Problem details
Check each line of the data below for the string "Next". Then give the number of lines that have it, without anything else.

Data supplied
# # # #

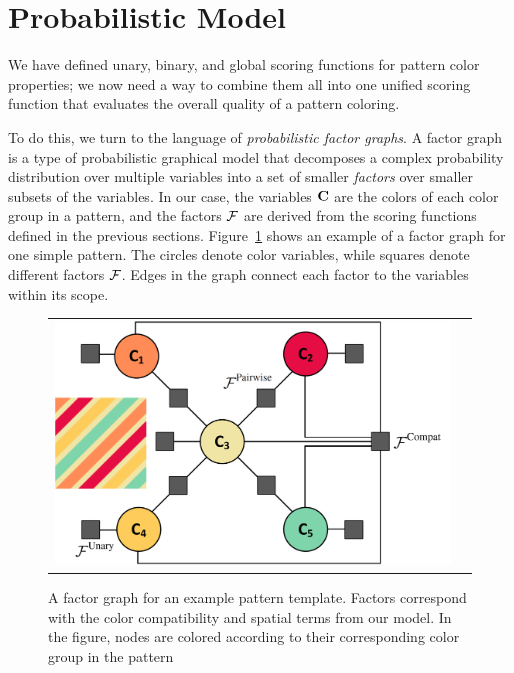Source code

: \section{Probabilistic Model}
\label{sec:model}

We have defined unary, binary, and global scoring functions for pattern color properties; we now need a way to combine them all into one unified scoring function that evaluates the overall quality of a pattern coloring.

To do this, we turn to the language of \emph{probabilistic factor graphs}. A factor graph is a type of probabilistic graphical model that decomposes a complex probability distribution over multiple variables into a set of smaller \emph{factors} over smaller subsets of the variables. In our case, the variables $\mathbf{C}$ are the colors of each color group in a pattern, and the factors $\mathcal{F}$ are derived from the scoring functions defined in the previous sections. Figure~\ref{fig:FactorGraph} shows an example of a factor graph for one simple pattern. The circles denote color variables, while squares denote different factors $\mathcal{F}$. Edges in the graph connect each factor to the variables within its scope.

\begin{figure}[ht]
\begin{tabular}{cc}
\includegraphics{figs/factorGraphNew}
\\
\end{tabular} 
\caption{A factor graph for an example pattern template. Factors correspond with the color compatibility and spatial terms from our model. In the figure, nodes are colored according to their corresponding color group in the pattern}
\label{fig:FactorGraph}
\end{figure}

# # # #

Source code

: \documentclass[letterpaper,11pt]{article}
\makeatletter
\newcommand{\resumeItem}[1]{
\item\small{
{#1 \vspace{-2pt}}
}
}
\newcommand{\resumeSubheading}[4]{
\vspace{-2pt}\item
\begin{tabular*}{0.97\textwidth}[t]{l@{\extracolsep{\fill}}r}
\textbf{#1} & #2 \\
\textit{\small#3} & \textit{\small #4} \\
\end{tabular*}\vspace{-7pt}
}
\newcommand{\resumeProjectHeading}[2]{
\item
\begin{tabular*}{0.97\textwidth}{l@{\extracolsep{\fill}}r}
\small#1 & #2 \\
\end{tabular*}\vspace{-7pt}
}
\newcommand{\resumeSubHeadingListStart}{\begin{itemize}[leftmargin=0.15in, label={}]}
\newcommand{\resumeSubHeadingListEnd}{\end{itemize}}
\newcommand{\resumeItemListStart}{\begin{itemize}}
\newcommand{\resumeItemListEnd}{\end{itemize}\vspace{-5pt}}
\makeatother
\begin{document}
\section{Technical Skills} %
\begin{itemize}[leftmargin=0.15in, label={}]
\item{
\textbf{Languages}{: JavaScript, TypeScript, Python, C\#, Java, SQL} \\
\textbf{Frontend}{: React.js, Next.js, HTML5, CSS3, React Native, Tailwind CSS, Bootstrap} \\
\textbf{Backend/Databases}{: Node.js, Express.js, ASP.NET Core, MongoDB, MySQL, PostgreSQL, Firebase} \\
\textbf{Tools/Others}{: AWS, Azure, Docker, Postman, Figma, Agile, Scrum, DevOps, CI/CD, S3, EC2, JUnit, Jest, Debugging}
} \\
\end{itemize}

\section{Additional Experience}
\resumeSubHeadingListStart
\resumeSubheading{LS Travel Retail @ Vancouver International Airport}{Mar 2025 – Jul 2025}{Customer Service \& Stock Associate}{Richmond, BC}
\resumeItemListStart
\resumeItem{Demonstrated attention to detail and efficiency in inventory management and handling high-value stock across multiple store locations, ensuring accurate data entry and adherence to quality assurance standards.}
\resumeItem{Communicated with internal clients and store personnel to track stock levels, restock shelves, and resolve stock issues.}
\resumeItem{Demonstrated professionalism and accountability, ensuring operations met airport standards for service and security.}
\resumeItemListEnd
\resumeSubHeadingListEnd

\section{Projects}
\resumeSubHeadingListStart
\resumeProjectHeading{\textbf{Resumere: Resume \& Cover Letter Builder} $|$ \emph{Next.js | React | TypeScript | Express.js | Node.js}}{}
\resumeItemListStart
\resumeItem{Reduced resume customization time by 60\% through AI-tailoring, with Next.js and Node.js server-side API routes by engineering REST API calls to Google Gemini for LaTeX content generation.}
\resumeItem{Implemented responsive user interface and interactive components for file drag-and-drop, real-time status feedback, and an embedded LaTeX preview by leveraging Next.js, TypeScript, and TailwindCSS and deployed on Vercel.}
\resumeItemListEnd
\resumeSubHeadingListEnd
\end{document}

# # # #

Completed task
4